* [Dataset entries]
--- START ---

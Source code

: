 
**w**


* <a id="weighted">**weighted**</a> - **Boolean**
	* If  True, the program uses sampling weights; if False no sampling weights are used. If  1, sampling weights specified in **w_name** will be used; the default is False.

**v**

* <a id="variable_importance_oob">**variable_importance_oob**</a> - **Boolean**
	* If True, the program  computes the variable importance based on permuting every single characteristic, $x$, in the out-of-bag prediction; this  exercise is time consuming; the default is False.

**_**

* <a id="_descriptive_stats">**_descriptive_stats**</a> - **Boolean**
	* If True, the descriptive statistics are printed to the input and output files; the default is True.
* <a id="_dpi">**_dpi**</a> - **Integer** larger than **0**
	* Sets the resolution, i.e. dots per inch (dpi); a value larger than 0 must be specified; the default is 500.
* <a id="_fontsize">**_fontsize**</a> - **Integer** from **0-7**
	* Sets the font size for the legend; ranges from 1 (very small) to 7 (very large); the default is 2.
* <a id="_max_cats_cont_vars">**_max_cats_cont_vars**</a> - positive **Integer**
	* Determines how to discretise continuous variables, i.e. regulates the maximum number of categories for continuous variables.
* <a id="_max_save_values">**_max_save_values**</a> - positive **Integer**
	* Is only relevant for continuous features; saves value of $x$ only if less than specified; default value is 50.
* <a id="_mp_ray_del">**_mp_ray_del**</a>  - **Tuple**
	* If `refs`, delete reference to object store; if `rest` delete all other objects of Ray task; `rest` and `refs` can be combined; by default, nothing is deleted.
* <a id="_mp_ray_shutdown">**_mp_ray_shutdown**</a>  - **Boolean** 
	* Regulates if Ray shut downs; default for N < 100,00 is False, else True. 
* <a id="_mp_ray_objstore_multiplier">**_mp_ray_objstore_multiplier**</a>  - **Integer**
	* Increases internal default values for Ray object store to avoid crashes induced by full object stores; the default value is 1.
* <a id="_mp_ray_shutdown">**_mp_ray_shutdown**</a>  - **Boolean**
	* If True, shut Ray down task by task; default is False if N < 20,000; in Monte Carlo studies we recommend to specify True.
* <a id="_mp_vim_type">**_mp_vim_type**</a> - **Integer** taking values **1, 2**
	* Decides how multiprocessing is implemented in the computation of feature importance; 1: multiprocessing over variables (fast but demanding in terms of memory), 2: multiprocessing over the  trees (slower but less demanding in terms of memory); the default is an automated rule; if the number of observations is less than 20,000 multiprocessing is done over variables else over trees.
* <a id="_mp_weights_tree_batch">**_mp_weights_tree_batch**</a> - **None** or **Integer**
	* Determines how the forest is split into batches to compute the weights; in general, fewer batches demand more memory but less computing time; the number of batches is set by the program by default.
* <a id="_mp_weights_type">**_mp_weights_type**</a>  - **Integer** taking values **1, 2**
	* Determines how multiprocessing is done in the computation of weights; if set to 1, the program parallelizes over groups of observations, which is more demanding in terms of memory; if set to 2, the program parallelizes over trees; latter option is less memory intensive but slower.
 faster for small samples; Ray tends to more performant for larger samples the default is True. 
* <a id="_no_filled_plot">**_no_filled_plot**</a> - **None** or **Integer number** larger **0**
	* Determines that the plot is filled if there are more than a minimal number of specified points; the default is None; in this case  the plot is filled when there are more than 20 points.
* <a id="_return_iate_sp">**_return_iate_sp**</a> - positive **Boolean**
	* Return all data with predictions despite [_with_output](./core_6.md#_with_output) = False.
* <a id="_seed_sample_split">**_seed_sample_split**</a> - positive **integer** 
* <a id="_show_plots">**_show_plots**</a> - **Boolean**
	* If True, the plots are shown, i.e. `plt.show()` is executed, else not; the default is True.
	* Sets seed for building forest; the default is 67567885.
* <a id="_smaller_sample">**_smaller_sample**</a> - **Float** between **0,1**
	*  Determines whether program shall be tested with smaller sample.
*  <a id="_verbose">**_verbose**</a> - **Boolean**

--- END ---
--- START ---

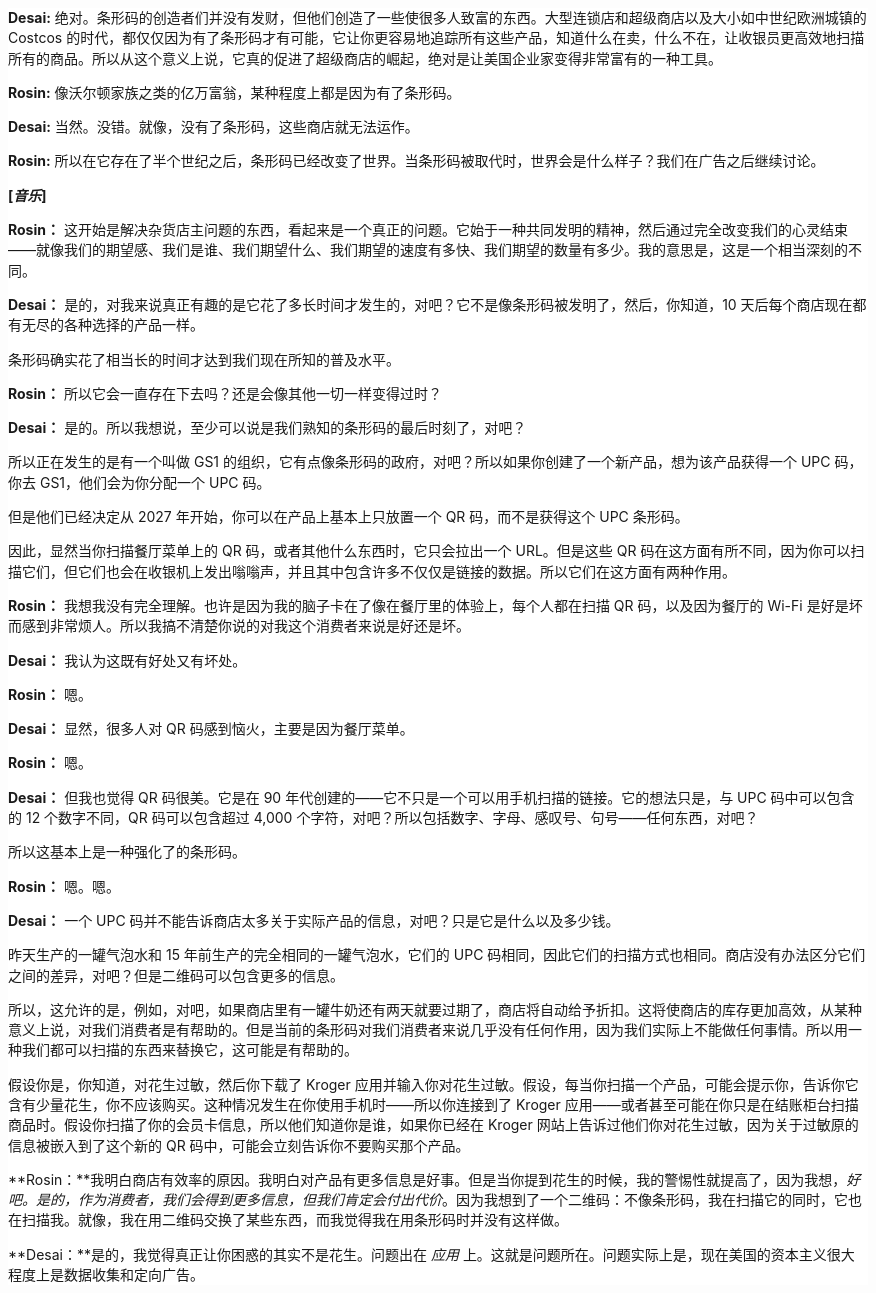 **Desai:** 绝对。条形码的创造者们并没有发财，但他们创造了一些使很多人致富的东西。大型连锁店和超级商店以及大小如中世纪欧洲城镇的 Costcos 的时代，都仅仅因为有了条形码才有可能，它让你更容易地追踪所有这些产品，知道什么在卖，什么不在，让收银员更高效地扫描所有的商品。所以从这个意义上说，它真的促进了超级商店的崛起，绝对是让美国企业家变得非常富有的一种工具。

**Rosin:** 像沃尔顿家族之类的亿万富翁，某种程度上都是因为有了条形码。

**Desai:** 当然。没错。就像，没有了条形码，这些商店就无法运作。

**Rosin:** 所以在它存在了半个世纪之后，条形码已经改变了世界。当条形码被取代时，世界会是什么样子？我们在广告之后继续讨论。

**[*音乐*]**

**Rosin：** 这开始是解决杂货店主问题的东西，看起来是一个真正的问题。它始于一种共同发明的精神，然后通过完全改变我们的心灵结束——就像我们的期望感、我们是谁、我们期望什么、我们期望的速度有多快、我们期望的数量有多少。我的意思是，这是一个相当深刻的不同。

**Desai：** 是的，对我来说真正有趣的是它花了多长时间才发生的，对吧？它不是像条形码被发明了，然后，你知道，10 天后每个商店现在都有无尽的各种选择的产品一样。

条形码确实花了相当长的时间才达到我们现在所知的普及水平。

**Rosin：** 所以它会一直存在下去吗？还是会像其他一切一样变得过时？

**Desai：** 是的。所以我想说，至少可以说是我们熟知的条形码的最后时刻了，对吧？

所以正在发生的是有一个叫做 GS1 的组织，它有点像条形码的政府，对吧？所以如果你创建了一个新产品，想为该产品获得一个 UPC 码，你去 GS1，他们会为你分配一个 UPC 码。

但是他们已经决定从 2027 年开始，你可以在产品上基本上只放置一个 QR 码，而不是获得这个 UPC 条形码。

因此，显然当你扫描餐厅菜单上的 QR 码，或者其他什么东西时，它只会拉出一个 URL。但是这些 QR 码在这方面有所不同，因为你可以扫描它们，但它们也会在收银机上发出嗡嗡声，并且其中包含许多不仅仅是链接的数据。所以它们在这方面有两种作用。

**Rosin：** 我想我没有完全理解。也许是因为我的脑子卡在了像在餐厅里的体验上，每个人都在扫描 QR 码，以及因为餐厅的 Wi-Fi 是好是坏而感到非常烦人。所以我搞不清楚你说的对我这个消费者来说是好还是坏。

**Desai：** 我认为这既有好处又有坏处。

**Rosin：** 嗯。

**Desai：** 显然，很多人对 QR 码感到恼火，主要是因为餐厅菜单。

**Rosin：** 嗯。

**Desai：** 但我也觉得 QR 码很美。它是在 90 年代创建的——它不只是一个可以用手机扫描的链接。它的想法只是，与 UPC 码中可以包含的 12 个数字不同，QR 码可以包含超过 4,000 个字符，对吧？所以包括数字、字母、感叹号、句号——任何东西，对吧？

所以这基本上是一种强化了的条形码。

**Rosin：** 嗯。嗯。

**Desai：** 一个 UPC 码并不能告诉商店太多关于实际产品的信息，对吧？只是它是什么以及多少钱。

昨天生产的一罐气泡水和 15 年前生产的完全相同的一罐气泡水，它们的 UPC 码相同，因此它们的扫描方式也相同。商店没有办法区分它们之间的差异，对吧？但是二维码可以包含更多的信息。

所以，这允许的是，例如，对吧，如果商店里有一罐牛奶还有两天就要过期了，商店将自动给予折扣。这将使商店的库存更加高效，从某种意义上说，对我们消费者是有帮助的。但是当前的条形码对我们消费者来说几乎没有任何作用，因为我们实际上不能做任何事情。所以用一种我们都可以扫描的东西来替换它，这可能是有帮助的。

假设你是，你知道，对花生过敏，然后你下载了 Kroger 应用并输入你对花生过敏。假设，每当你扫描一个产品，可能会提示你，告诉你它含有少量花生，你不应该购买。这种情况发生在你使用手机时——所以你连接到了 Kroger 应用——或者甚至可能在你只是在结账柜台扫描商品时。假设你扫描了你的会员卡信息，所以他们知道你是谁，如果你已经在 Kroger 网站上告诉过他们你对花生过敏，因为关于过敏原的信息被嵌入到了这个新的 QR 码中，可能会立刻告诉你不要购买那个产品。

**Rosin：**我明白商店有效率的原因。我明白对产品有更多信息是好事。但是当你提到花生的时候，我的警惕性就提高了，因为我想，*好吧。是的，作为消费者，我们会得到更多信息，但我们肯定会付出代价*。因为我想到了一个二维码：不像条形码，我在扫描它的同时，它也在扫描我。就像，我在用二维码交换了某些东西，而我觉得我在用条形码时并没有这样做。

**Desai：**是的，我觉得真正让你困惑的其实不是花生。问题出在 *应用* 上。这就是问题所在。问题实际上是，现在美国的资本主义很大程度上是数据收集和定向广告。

--- END ---

* [WHAT THE TASK REQUIRES] Only one stretch of the data above is needed. Restate it word for word, from the line containing "files; the default is True." through the line containing "- **Integer** from **0-7**", both ends included.

* [RESPONSE]
	* If True, the descriptive statistics are printed to the input and output files; the default is True.
* <a id="_dpi">**_dpi**</a> - **Integer** larger than **0**
	* Sets the resolution, i.e. dots per inch (dpi); a value larger than 0 must be specified; the default is 500.
* <a id="_fontsize">**_fontsize**</a> - **Integer** from **0-7**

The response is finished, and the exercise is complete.